◆ Exercise objective: Gather all lines in the data that hold the string "assets".

◆ Input for this task:

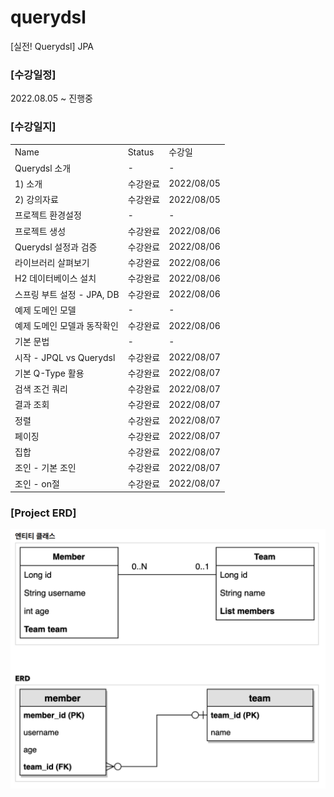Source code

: # querydsl
[실전! Querydsl] JPA

### [수강일정]
2022.08.05 ~ 진행중 
   
### [수강일지]
| | | |
|-|-|-|
|Name|Status|수강일|
|Querydsl 소개|-|-|
|1) 소개|수강완료|2022/08/05|
|2) 강의자료|수강완료|2022/08/05|
|프로젝트 환경설정|-|-|
|프로젝트 생성|수강완료|2022/08/06|
|Querydsl 설정과 검증|수강완료|2022/08/06|
|라이브러리 살펴보기|수강완료|2022/08/06|
|H2 데이터베이스 설치|수강완료|2022/08/06|
|스프링 부트 설정 - JPA, DB|수강완료|2022/08/06|
|예제 도메인 모델|-|-|
|예제 도메인 모델과 동작확인|수강완료|2022/08/06|
|기본 문법|-|-|
|시작 - JPQL vs Querydsl|수강완료|2022/08/07|
|기본 Q-Type 활용|수강완료|2022/08/07|
|검색 조건 쿼리|수강완료|2022/08/07|
|결과 조회|수강완료|2022/08/07|
|정렬|수강완료|2022/08/07|
|페이징|수강완료|2022/08/07|
|집합|수강완료|2022/08/07|
|조인 - 기본 조인|수강완료|2022/08/07|
|조인 - on절|수강완료|2022/08/07|


### [Project ERD]
![IMAGES](ERD.png)
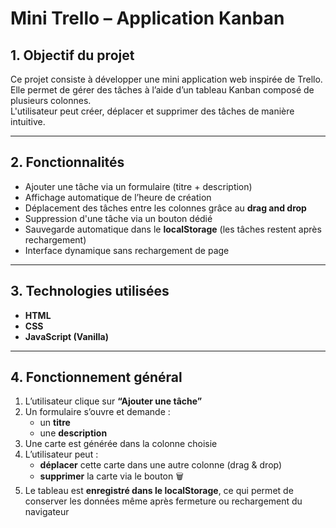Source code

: # Mini Trello – Application Kanban

## 1. Objectif du projet
Ce projet consiste à développer une mini application web inspirée de Trello.  
Elle permet de gérer des tâches à l’aide d’un tableau Kanban composé de plusieurs colonnes.  
L'utilisateur peut créer, déplacer et supprimer des tâches de manière intuitive.

---

## 2. Fonctionnalités
- Ajouter une tâche via un formulaire (titre + description)
- Affichage automatique de l’heure de création
- Déplacement des tâches entre les colonnes grâce au **drag and drop**
- Suppression d'une tâche via un bouton dédié
- Sauvegarde automatique dans le **localStorage** (les tâches restent après rechargement)
- Interface dynamique sans rechargement de page

---

## 3. Technologies utilisées
- **HTML**
- **CSS**
- **JavaScript (Vanilla)**

---

## 4. Fonctionnement général
1. L’utilisateur clique sur **“Ajouter une tâche”**
2. Un formulaire s’ouvre et demande :
   - un **titre**
   - une **description**
3. Une carte est générée dans la colonne choisie
4. L’utilisateur peut :
   - **déplacer** cette carte dans une autre colonne (drag & drop)
   - **supprimer** la carte via le bouton 🗑️
5. Le tableau est **enregistré dans le localStorage**, ce qui permet de conserver les données même après fermeture ou rechargement du navigateur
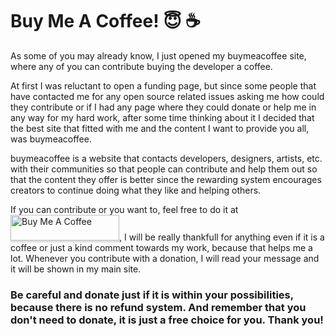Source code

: # Buy Me A Coffee! :innocent: :coffee:

As some of you may already know, I just opened my buymeacoffee site, where any of you can contribute buying the developer a coffee.

At first I was reluctant to open a funding page, but since some people that have contacted me for any open source related issues asking me how could they contribute or if I had any page where they could donate or help me in any way for my hard work, after some time thinking about it I decided that the best site that fitted with me and the content I want to provide you all, was buymeacoffee.

buymeacoffee is a website that contacts developers, designers, artists, etc. with their communities so that people can contribute and help them out so that the content they offer is better since the rewarding system encourages creators to continue doing what they like and helping others.

If you can contribute or you want to, feel free to do it at <a href="https://www.buymeacoffee.com/coffeeforrohit" target="_blank"><img src="https://www.buymeacoffee.com/assets/img/custom_images/orange_img.png" alt="Buy Me A Coffee" style="height: 41px !important;width: 174px !important;box-shadow: 0px 3px 2px 0px rgba(190, 190, 190, 0.5) !important;-webkit-box-shadow: 0px 3px 2px 0px rgba(190, 190, 190, 0.5) !important;" ></a>, I will be really thankfull for anything even if it is a coffee or just a kind comment towards my work, because that helps me a lot. Whenever you contribute with a donation, I will read your message and it will be shown in my main site.

### Be careful and donate just if it is within your possibilities, because there is no refund system. And remember that you don't need to donate, it is just a free choice for you. Thank you!
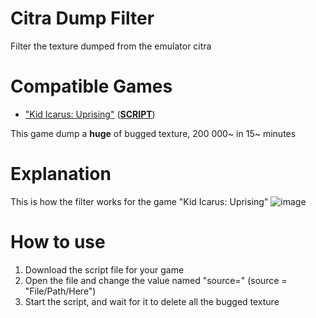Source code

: # Citra Dump Filter
Filter the texture dumped from the emulator citra

# Compatible Games
- ["Kid Icarus: Uprising"](https://en.wikipedia.org/wiki/Kid_Icarus:_Uprising) (**[SCRIPT](KidIcarus_Filter.py)**)

This game dump a **huge** of bugged texture, 200 000~ in 15~ minutes

# Explanation
This is how the filter works for the game "Kid Icarus: Uprising"
![image](https://github.com/CroissantDuNord/CitraDumpFilter/assets/79372025/1158fe8c-6b66-49a2-bd4b-87f626ee22c0)


# How to use
1. Download the script file for your game
2. Open the file and change the value named "source=" (source = "File/Path/Here")
3. Start the script, and wait for it to delete all the bugged texture

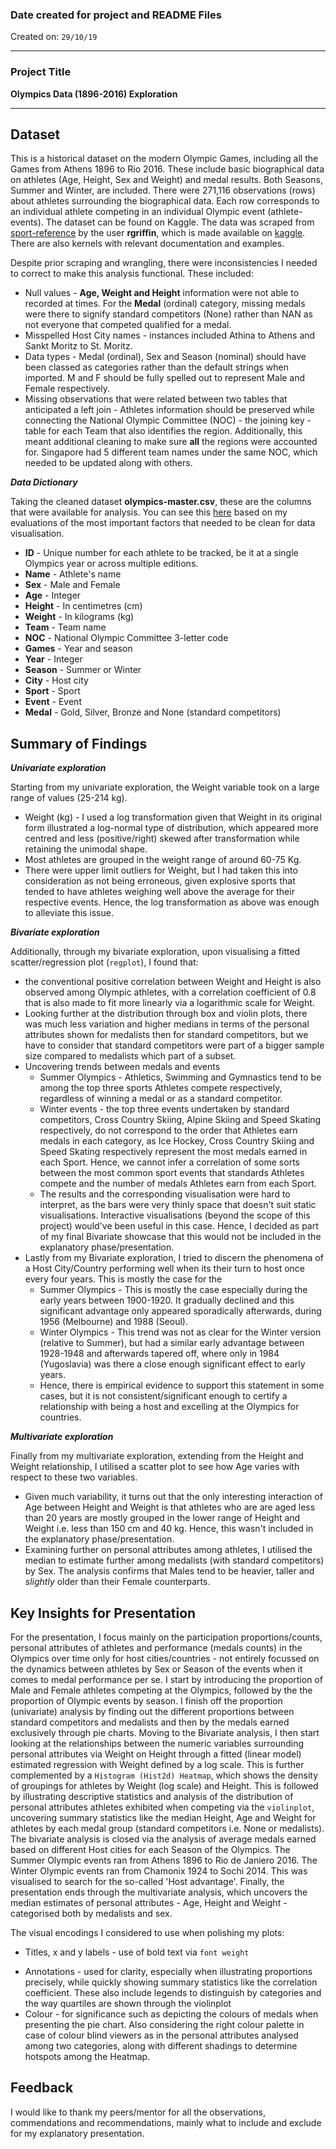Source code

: ### Date created for project and README Files

Created on: `29/10/19`

***
### Project Title

**Olympics Data (1896-2016) Exploration**
***
## Dataset

This is a historical dataset on the modern Olympic Games, including all the Games from Athens 1896 to Rio 2016. These include basic biographical data on athletes (Age, Height, Sex and Weight) and medal results. Both Seasons, Summer and Winter, are included.
There were 271,116 observations (rows) about athletes surrounding the biographical data. Each row corresponds to an individual athlete competing in an individual Olympic event (athlete-events).
The dataset can be found on Kaggle. The data was scraped from [sport-reference](https://www.sports-reference.com) by the user **rgriffin**, which is made available on [kaggle](https://www.kaggle.com/heesoo37/120-years-of-olympic-history-athletes-and-results). There are also kernels with relevant documentation and examples.

Despite prior scraping and wrangling, there were inconsistencies I needed to correct to make this analysis functional. These included:
* Null values - **Age, Weight and Height** information were not able to recorded at times.
For the **Medal** (ordinal) category, missing medals were there to signify standard competitors (None) rather than NAN as not everyone that competed qualified for a medal.
* Misspelled Host City names - instances included Athina to Athens and Sankt Moritz to St. Moritz.
* Data types - Medal (ordinal), Sex and Season (nominal) should have been classed as categories rather than the default strings when imported.
M and F should be fully spelled out to represent Male and Female respectively.
* Missing observations that were related between two tables that anticipated a left join - Athletes information should be preserved while connecting the National Olympic Committee (NOC) - the joining key - table for each Team that also identifies the region. Additionally, this meant additional cleaning to make sure **all** the regions were accounted for. Singapore had 5 different team names under the same NOC, which needed to be updated along with others.

___Data Dictionary___

Taking the cleaned dataset **olympics-master.csv**, these are the columns that were available for analysis. You can see this [here](<https://docs.google.com/spreadsheets/d/1uxtOJlmtZoJeuFNiVbE_RFvUw1tiMeS6f9oUWy_6t8Y/edit?usp=sharing>) based on my evaluations of the most important factors that needed to be clean for data visualisation.

* __ID__ - Unique number for each athlete to be tracked, be it at a single Olympics year or across multiple editions.
* __Name__ - Athlete's name
* __Sex__ - Male and Female
* __Age__ - Integer
* __Height__ - In centimetres (cm)
* __Weight__ - In kilograms (kg)
* __Team__ - Team name
* __NOC__ - National Olympic Committee 3-letter code
* __Games__ - Year and season
* __Year__ - Integer
* __Season__ - Summer or Winter
* __City__ - Host city
* __Sport__ - Sport
* __Event__ - Event
* __Medal__ - Gold, Silver, Bronze and None (standard competitors)


## Summary of Findings

___Univariate exploration___

Starting from my univariate exploration, the Weight variable took on a large range of values (25-214 kg).

* Weight (kg) - I used a log transformation given that Weight in its original form illustrated a log-normal type of distribution, which appeared more centred and less (positive/right) skewed after transformation while retaining the unimodal shape.
* Most athletes are grouped in the weight range of around 60-75 Kg.
* There were upper limit outliers for Weight, but I had taken this into consideration as not being erroneous, given explosive sports that tended to have athletes weighing well above the average for their respective events. Hence, the log transformation as above was enough to alleviate this issue.

___Bivariate exploration___

Additionally, through my bivariate exploration, upon visualising a fitted scatter/regression plot (`regplot`), I found that:
* the conventional positive correlation between Weight and Height is also observed among Olympic athletes, with a correlation coefficient of 0.8 that is also made to fit more linearly via a logarithmic scale for Weight.
* Looking further at the distribution through box and violin plots, there was much less variation and higher medians in terms of the personal attributes shown for medalists then for standard competitors, but we have to consider that standard competitors were part of a bigger sample size compared to medalists which part of a subset.
* Uncovering trends between medals and events   
    * Summer Olympics -  Athletics, Swimming and Gymnastics tend to be among the top three sports Athletes compete respectively, regardless of winning a medal or as a standard competitor.
    * Winter events - the top three events undertaken by standard competitors, Cross Country Skiing, Alpine Skiing and Speed Skating respectively, do not correspond to the order that Athletes earn medals in each category, as Ice Hockey, Cross Country Skiing and Speed Skating respectively represent the most medals earned in each Sport. Hence, we cannot infer a correlation of some sorts between the most common sport events that standards Athletes compete and the number of medals Athletes earn from each Sport.
    * The results and the corresponding visualisation were hard to interpret, as the bars were very thinly space that doesn't suit static visualisations. Interactive visualisations (beyond the scope of this project) would've been useful in this case. Hence, I decided as part of my final Bivariate showcase that this would not be included in the explanatory phase/presentation.
* Lastly from my Bivariate exploration, I tried to discern the phenomena of a Host City/Country performing well when its their turn to host once every four years. This is mostly the case for the
    * Summer Olympics - This is mostly the case especially during the early years between 1900-1920. It gradually declined and this significant advantage only appeared sporadically afterwards, during 1956 (Melbourne) and 1988 (Seoul).
    * Winter Olympics - This trend was not as clear for the Winter version (relative to Summer), but had a similar early advantage between 1928-1948 and afterwards tapered off, where only in 1984 (Yugoslavia) was there a close enough significant effect to early years.
    * Hence, there is empirical evidence to support this statement in some cases, but it is not consistent/significant enough to certify a relationship with being a host and excelling at the Olympics for countries.

___Multivariate exploration___


Finally from my multivariate exploration, extending from the Height and Weight relationship, I utilised a scatter plot to see how Age varies with respect to these two variables.
* Given much variability, it turns out that the only interesting interaction of Age between Height and Weight is that athletes who are are aged less than 20 years are mostly grouped in the lower range of Height and Weight i.e. less than 150 cm and 40 kg. Hence, this wasn't included in the explanatory phase/presentation.
* Examining further on personal attributes among athletes, I utilised the median to estimate further among medalists (with standard competitors) by Sex. The analysis confirms that Males tend to be heavier, taller and *slightly* older than their Female counterparts.


## Key Insights for Presentation

For the presentation, I focus mainly on the participation proportions/counts, personal attributes of athletes and performance (medals counts) in the Olympics over time only for host cities/countries - not entirely focussed on the dynamics between athletes by Sex or Season of the events when it comes to medal performance per se.
I start by introducing the proportion of Male and Female athletes competing at the Olympics, followed by the the proportion of Olympic events by season. I finish off the proportion (univariate) analysis by finding out the different proportions between standard competitors and medalists and then by the medals earned exclusively through pie charts.
Moving to the Bivariate analysis, I then start looking at the relationships between the numeric variables surrounding personal attributes via Weight on Height through a fitted (linear model) estimated regression with Weight defined by a log scale. This is further complemented by a `Histogram (Hist2d) Heatmap`, which shows the density of groupings for athletes by Weight (log scale) and Height. This is followed by illustrating descriptive statistics and analysis of the distribution of personal attributes athletes exhibited when competing via the `violinplot`, uncovering summary statistics like the median Height, Age and Weight for athletes by each medal group (standard competitors i.e. None or medalists). The bivariate analysis is closed via the analysis of average medals earned based on different Host cities for each Season of the Olympics. The Summer Olympic events ran from Athens 1896 to Rio de Janiero 2016. The Winter Olympic events ran from Chamonix 1924 to Sochi 2014. This was visualised to search for the so-called 'Host advantage'.
Finally, the presentation ends through the multivariate analysis, which uncovers the median estimates of personal attributes - Age, Height and Weight - categorised both by medalists and sex.

The visual encodings I considered to use when polishing my plots:
* Titles, x and y labels - use of bold text via `font weight`
- Annotations - used for clarity, especially when illustrating proportions precisely, while quickly showing summary statistics like the correlation coefficient. These also include legends to distinguish by categories and the way quartiles are shown through the violinplot
- Colour - for significance such as depicting the colours of medals when presenting the pie chart. Also considering the right colour palette in case of colour blind viewers as in the personal attributes analysed among two categories, along with different shadings to determine hotspots among the Heatmap.

## Feedback

I would like to thank my peers/mentor for all the observations, commendations and recommendations, mainly what to include and exclude for my explanatory presentation.
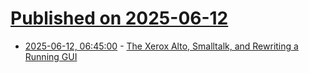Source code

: # [Published on 2025-06-12](index.md)

* [2025-06-12, 06:45:00](https://soylentnews.org/article.pl?sid=25/06/11/0156201&from=rss) - [The Xerox Alto, Smalltalk, and Rewriting a Running GUI](https://soylentnews.org/article.pl?sid=25/06/11/0156201&from=rss)
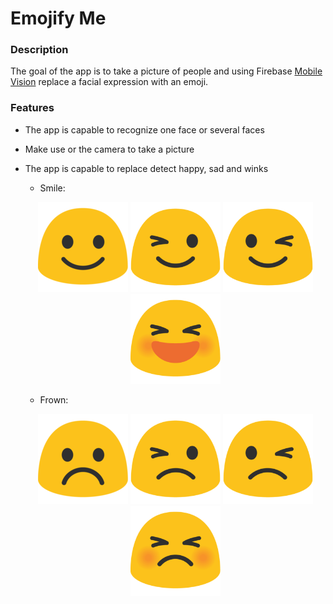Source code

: # Emojify Me

### Description
The goal of the app is to take a picture of people and using Firebase 
[Mobile Vision](https://developers.google.com/vision) replace a facial expression with an emoji.

### Features
* The app is capable to recognize one face or several faces
* Make use or the camera to take a picture
* The app is capable to replace detect happy, sad and winks
  * Smile: 
  <p align="center">
    <img src="/app/src/main/res/drawable/smile.png" alt="" data-canonical-src="/images/smile.png" width="144" height="144" />
    <img src="/app/src/main/res/drawable/right_wink_smile.png" alt="" data-canonical-src="/images/rightwink.png" width="144" height="144" />
    <img src="/app/src/main/res/drawable/left_wink_smile.png" alt="" data-canonical-src="/images/leftwink.png" width="144" height="144" />
    <img src="/app/src/main/res/drawable/closed_eye_smile.png" alt="" data-canonical-src="/images/closed_smile.png" width="144" height="144" />
  </p>
  
  * Frown: 
  <p align="center">
    <img src="/app/src/main/res/drawable/frown.png" alt="" data-canonical-src="/images/frown.png" width="144" height="144" />
    <img src="/app/src/main/res/drawable/right_wink_frown.png" alt="" data-canonical-src="/images/rightwinkfrown.png" width="144" height="144" />
    <img src="/app/src/main/res/drawable/left_wink_frown.png" alt="" data-canonical-src="/images/leftwinkfrown.png" width="144" height="144" />
    <img src="/app/src/main/res/drawable/closed_eye_frown.png" alt="" data-canonical-src="/images/closed_frown.png" width="144" height="144" />
  </p>
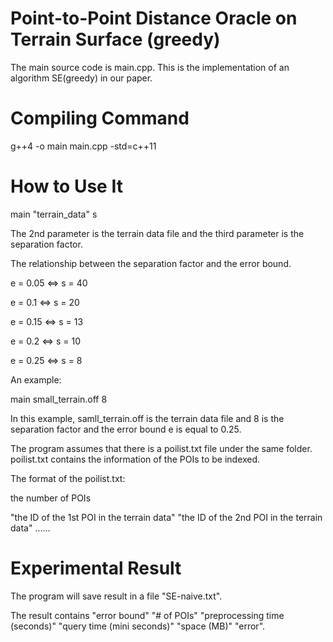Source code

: # Point-to-Point Distance Oracle on Terrain Surface (greedy)

The main source code is main.cpp. This is the implementation of an algorithm SE(greedy) in our paper.

# Compiling Command

g++4 -o main main.cpp -std=c++11

# How to Use It

main "terrain_data" s

The 2nd parameter is the terrain data file and the third parameter is the separation factor. 

The relationship between the separation factor and the error bound. 

e = 0.05 <=> s = 40 

e = 0.1 <=> s = 20

e = 0.15 <=> s = 13

e = 0.2 <=> s = 10

e = 0.25 <=> s = 8

An example: 

main small_terrain.off 8

In this example, samll_terrain.off is the terrain data file and 8 is the separation factor and the error bound e is equal to 0.25.

The program assumes that there is a poilist.txt file under the same folder. poilist.txt contains the information of the POIs to be indexed.

The format of the poilist.txt: 

the number of POIs

"the ID of the 1st POI in the terrain data" "the ID of the 2nd POI in the terrain data" ...... 

# Experimental Result

The program will save result in a file "SE-naive.txt". 

The result contains "error bound" "# of POIs" "preprocessing time (seconds)" "query time (mini seconds)" "space (MB)" "error". 

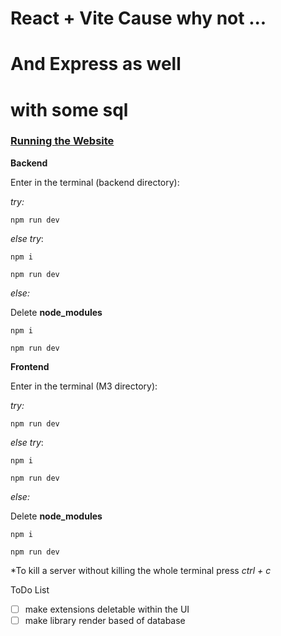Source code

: # React + Vite Cause why not ...

# And Express as well

# with some sql

### <ins>Running the Website</ins>

**Backend**

Enter in the terminal (backend directory):

_try:_

    npm run dev

_else try_:

    npm i

    npm run dev

_else:_

Delete **node_modules**

    npm i

    npm run dev

**Frontend**

Enter in the terminal (M3 directory):

_try:_

    npm run dev

_else try_:

    npm i

    npm run dev

_else:_

Delete **node_modules**

    npm i

    npm run dev

*To kill a server without killing the whole terminal press _ctrl + c_


ToDo List

- [ ] make extensions deletable within the UI
- [ ] make library render based of database
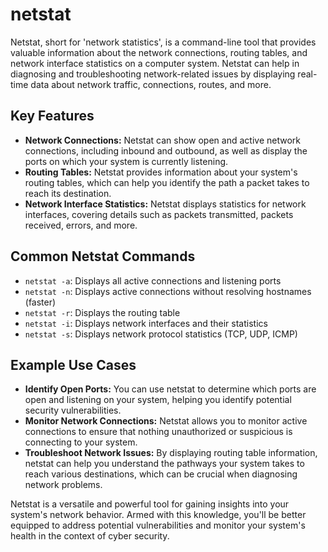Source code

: # netstat

Netstat, short for 'network statistics', is a command-line tool that provides valuable information about the network connections, routing tables, and network interface statistics on a computer system. Netstat can help in diagnosing and troubleshooting network-related issues by displaying real-time data about network traffic, connections, routes, and more.

## Key Features

- **Network Connections:** Netstat can show open and active network connections, including inbound and outbound, as well as display the ports on which your system is currently listening.
- **Routing Tables:** Netstat provides information about your system's routing tables, which can help you identify the path a packet takes to reach its destination.
- **Network Interface Statistics:** Netstat displays statistics for network interfaces, covering details such as packets transmitted, packets received, errors, and more.

## Common Netstat Commands

- `netstat -a`: Displays all active connections and listening ports
- `netstat -n`: Displays active connections without resolving hostnames (faster)
- `netstat -r`: Displays the routing table
- `netstat -i`: Displays network interfaces and their statistics
- `netstat -s`: Displays network protocol statistics (TCP, UDP, ICMP)

## Example Use Cases

- **Identify Open Ports:** You can use netstat to determine which ports are open and listening on your system, helping you identify potential security vulnerabilities.
- **Monitor Network Connections:** Netstat allows you to monitor active connections to ensure that nothing unauthorized or suspicious is connecting to your system.
- **Troubleshoot Network Issues:** By displaying routing table information, netstat can help you understand the pathways your system takes to reach various destinations, which can be crucial when diagnosing network problems.

Netstat is a versatile and powerful tool for gaining insights into your system's network behavior. Armed with this knowledge, you'll be better equipped to address potential vulnerabilities and monitor your system's health in the context of cyber security.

◆ Task solution:
If you can contribute or you want to, feel free to do it at <a href="https://www.buymeacoffee.com/coffeeforrohit" target="_blank"><img src="https://www.buymeacoffee.com/assets/img/custom_images/orange_img.png" alt="Buy Me A Coffee" style="height: 41px !important;width: 174px !important;box-shadow: 0px 3px 2px 0px rgba(190, 190, 190, 0.5) !important;-webkit-box-shadow: 0px 3px 2px 0px rgba(190, 190, 190, 0.5) !important;" ></a>, I will be really thankfull for anything even if it is a coffee or just a kind comment towards my work, because that helps me a lot. Whenever you contribute with a donation, I will read your message and it will be shown in my main site.
![image](https://github.com/CroissantDuNord/CitraDumpFilter/assets/79372025/1158fe8c-6b66-49a2-bd4b-87f626ee22c0)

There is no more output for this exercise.